Nutshell: Bought a new SSD drive, made it primary and installed a new version of windows 7 into it. Drive E was my boot disk in old computer. Has many games, etc. installed.
Is there any way to simply move the files via explorer/powershell/cmd.exe ? (I'm assuming a buttload of registry settings points to no)
Do I have any options other than "hope the original install in your old downloads folder does the trick"?
Addendum: Extra points for "no, but this is how you can do it w/steam games" since most of the files I care about are on Steam . . .
答案1
In general, there is no good way to do this, at least none that will be significantly faster than just moving your programs.
I'll go for the extra points. :)
With Steam, you can just reinstall Steam to the new location. Then, take all the file under steamapps in the old install location and move them to the new one. Then, tell Steam to install the games. It will automatically find that the files are already in place and not redownload them.
答案2
I did the exact thing you describe. Unfortunately, for most software you'll need to do a re-install because, as you correctly surmise, there are registry settings. There is some good news, however. I used MKLINK at the command prompt to create folder links to many of the data locations on my old drive (now E:). I logged off of my "normal" account and logged in as Administrator. Then, for many of the folders (including Favorites, Links, Documents, Desktop, and quite a few in AppData) I created directory links to the folders on the E: drive.
For example, to get your old Documents back without having to copy anything, you'd open an elevated command prompt, change to C:\Users\YourUserName, check that there's nothing in the "new" Documents folder, then:
rd Documents
mklink /j Documents E:\Users\YourUserName\Documents
I did this for a few dozen folders and things just came back. It took a bit of looking around but I was very happy with the result. Just doing a few in the Users folder can save a lot of copying. You can do this for certain software programs as well. Reinstall, then delete the folder on the SSD and create a link to the folder on E:. This way, programs that keep settings and other information in the install directory (Notepad++ is one of these) also just come back like before.
I should note that while I have a 250 GB SSD for my system drive, I resolved to keep only installed software on it, no data. The system boots fast and programs load fast and my data is separate from the OS. Of course, once you're up and running, you'll probably want to spend time cleaning up the old "Program Files" folders.

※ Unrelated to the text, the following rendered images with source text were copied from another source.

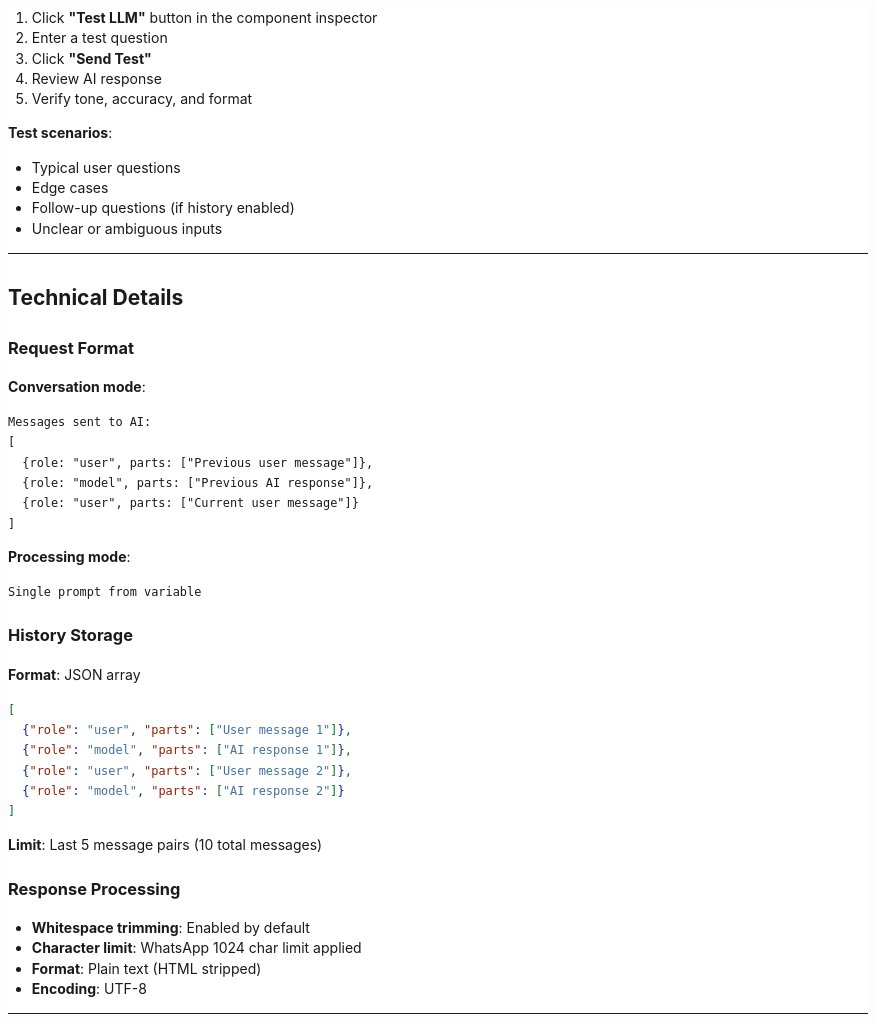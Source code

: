 1. Click **"Test LLM"** button in the component inspector
2. Enter a test question
3. Click **"Send Test"**
4. Review AI response
5. Verify tone, accuracy, and format

**Test scenarios**:
- Typical user questions
- Edge cases
- Follow-up questions (if history enabled)
- Unclear or ambiguous inputs

---

## Technical Details

### Request Format

**Conversation mode**:
```
Messages sent to AI:
[
  {role: "user", parts: ["Previous user message"]},
  {role: "model", parts: ["Previous AI response"]},
  {role: "user", parts: ["Current user message"]}
]
```

**Processing mode**:
```
Single prompt from variable
```

### History Storage

**Format**: JSON array
```json
[
  {"role": "user", "parts": ["User message 1"]},
  {"role": "model", "parts": ["AI response 1"]},
  {"role": "user", "parts": ["User message 2"]},
  {"role": "model", "parts": ["AI response 2"]}
]
```

**Limit**: Last 5 message pairs (10 total messages)

### Response Processing

- **Whitespace trimming**: Enabled by default
- **Character limit**: WhatsApp 1024 char limit applied
- **Format**: Plain text (HTML stripped)
- **Encoding**: UTF-8

---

Finally, I do regular backups of my system to an external 2TB hard disk through a USB 3.0 interface. I do both file and image backups. I've just learned (to my shagrin) that Windows does not back up the USERNT.DAT file with a file backup, and then when creating an image backup with more than one drive, the single image contains both drives. The implication is that if you should want to restore only the SSD image, you can't if the backup contains both drives. Lesson learned, going forward I'll do image backups of only the SSD.